First, although I was always taught that the axon and a dendrite were separated by a synaptic gap of about 20 to 40 nm, I recently saw a reference I've since lost that seemed to suggest we've found that not all axon-dendrite pairs have literal gaps between them; some touch. Unfortunately, I didn't have time to read it, I have not recovered the source, and a search hasn't yet helped. Is there research that suggests that some axons and dendrites actually touch?

Second, what exactly is in the gap? Liquid, gas, nothing/vacuum? Of course, neurotransmitters can cross the gap, but I'm asking about whether something's always in the gap and if so what.


1 Answer 1


See a previous Q&A:

How synapses are hold in place if they're not phisically attached?

Synapses are quite structured, and there are physical connections between pre- and post-synapse through adhesion molecules, but the membranes themselves do not quite touch.
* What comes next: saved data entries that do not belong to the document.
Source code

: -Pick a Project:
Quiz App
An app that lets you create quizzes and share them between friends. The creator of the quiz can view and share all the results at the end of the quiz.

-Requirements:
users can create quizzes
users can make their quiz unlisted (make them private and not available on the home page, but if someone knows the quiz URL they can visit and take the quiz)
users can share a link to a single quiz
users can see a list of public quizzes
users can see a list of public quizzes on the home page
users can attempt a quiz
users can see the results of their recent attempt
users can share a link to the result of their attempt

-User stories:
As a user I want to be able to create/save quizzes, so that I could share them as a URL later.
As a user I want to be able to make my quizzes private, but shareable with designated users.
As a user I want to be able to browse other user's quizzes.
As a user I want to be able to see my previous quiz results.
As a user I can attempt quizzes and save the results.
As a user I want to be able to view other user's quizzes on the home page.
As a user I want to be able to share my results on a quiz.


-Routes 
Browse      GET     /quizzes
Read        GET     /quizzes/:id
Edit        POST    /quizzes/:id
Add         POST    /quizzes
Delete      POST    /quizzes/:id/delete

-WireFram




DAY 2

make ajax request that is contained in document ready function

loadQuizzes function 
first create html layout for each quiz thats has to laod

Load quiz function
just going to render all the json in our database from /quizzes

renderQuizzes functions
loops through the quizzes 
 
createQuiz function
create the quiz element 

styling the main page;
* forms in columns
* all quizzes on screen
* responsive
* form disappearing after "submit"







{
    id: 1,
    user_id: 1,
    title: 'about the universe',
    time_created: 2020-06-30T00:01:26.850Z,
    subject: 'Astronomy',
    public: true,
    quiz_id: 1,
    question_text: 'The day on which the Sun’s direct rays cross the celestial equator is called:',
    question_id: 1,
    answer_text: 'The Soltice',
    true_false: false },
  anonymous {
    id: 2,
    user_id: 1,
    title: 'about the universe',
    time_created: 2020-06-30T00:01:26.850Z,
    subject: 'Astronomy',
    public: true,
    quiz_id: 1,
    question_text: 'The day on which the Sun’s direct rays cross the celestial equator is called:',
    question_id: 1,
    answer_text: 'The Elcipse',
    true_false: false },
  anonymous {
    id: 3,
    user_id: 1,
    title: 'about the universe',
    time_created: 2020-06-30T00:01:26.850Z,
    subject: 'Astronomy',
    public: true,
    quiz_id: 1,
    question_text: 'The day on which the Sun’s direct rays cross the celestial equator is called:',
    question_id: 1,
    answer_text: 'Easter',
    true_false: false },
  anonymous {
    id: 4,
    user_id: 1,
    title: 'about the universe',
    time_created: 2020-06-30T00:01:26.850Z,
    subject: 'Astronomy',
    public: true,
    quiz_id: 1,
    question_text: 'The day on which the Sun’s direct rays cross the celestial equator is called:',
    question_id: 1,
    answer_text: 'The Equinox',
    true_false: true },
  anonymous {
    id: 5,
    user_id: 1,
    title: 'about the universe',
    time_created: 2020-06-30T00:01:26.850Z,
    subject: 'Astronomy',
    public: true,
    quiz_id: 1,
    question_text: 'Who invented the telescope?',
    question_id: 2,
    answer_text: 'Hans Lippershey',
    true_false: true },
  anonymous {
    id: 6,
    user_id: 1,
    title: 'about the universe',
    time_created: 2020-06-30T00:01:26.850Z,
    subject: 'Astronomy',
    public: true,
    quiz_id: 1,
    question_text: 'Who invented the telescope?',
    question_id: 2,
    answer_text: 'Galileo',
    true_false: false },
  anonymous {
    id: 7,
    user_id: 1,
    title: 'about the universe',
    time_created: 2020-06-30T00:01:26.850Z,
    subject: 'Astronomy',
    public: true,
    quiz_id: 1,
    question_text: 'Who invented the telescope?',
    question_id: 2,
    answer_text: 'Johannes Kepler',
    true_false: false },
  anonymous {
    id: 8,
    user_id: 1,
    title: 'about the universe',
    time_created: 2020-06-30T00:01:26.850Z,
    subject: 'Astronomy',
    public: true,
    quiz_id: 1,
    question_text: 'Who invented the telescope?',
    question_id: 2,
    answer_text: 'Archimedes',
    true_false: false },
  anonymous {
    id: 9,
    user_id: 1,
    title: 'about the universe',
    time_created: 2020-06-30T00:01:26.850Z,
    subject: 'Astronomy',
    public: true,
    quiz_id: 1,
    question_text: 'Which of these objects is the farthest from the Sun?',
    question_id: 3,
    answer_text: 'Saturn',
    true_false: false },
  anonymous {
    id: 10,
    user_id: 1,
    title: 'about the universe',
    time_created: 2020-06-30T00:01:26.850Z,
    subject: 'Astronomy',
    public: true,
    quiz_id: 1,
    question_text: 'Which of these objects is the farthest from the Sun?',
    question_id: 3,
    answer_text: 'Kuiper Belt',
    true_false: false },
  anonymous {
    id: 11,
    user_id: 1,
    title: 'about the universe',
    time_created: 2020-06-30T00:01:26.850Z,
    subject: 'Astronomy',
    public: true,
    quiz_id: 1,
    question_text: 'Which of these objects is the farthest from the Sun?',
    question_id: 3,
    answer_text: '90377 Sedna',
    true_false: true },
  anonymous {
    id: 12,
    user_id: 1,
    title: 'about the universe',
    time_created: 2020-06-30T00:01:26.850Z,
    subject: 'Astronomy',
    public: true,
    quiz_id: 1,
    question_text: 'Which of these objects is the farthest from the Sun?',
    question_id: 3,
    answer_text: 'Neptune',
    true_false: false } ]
Cell membranes are a phospholipid bilayer; the outside is hydrophilic and has a bit of a charge, so typically membranes won't sit right against each other, they'll always have at least a 'shell' of water in between. If they were held more closely, they would fuse, like happens with vesicles.

The gap is filled with extracellular fluid: mostly water, with dissolved salts and molecules. Released neurotransmitters cross the synaptic cleft by diffusion.

There are some synapses referred to as "electrical" synapses rather than chemical synapses; these are pretty much the same physically, except there are protein pores between the membranes that allow diffusion between their respective intracellular spaces. Everywhere else there'll be a gap. I'm not sure what you were reading about synapses without a gap, but maybe this is what they meant - I wouldn't quite describe it that way, though.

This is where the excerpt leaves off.